Stored data:

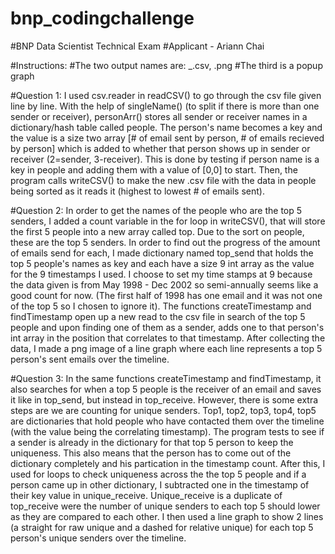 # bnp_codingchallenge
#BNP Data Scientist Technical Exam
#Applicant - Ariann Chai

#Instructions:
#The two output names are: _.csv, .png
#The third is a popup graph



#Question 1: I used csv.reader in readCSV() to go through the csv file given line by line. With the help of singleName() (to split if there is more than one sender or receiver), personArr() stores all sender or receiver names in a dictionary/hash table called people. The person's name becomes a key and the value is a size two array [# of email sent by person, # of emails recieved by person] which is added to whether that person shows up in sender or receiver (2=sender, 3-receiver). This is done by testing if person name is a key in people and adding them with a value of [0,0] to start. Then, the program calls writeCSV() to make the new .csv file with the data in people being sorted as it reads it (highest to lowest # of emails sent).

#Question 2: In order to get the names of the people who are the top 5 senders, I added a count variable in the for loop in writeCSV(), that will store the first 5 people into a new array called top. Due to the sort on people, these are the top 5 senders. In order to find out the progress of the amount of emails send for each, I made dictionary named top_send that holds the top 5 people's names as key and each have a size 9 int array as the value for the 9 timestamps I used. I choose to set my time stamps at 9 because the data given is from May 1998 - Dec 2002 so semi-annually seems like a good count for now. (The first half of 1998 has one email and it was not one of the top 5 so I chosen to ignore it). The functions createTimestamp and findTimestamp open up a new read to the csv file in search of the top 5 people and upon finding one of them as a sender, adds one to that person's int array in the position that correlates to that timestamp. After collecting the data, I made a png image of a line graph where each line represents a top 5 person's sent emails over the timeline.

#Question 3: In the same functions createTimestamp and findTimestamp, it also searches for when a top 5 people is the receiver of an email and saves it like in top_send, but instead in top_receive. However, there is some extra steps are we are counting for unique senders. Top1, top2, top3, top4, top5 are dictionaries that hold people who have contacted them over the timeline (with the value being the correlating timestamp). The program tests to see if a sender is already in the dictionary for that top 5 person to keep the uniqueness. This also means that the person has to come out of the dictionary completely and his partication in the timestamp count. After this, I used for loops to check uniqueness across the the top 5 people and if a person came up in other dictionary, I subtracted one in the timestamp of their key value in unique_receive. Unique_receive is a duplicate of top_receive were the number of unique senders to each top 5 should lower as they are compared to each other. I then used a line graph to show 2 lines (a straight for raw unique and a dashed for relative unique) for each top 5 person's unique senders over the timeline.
--
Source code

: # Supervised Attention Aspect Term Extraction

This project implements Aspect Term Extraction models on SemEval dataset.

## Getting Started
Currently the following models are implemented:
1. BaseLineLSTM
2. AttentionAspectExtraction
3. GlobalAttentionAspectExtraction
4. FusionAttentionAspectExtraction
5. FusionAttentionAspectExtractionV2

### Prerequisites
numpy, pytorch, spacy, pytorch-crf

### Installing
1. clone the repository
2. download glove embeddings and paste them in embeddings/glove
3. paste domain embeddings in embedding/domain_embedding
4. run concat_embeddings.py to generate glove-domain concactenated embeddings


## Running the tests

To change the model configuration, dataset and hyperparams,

# WHAT YOU WILL DO:
Above are the records; from them, give again exactly the lines from the one containing "1. BaseLineLSTM" to the one containing "To change the", both lines included, and nothing more.

# REPLY TO THE TASK:
1. BaseLineLSTM
2. AttentionAspectExtraction
3. GlobalAttentionAspectExtraction
4. FusionAttentionAspectExtraction
5. FusionAttentionAspectExtractionV2

### Prerequisites
numpy, pytorch, spacy, pytorch-crf

### Installing
1. clone the repository
2. download glove embeddings and paste them in embeddings/glove
3. paste domain embeddings in embedding/domain_embedding
4. run concat_embeddings.py to generate glove-domain concactenated embeddings


## Running the tests

To change the model configuration, dataset and hyperparams,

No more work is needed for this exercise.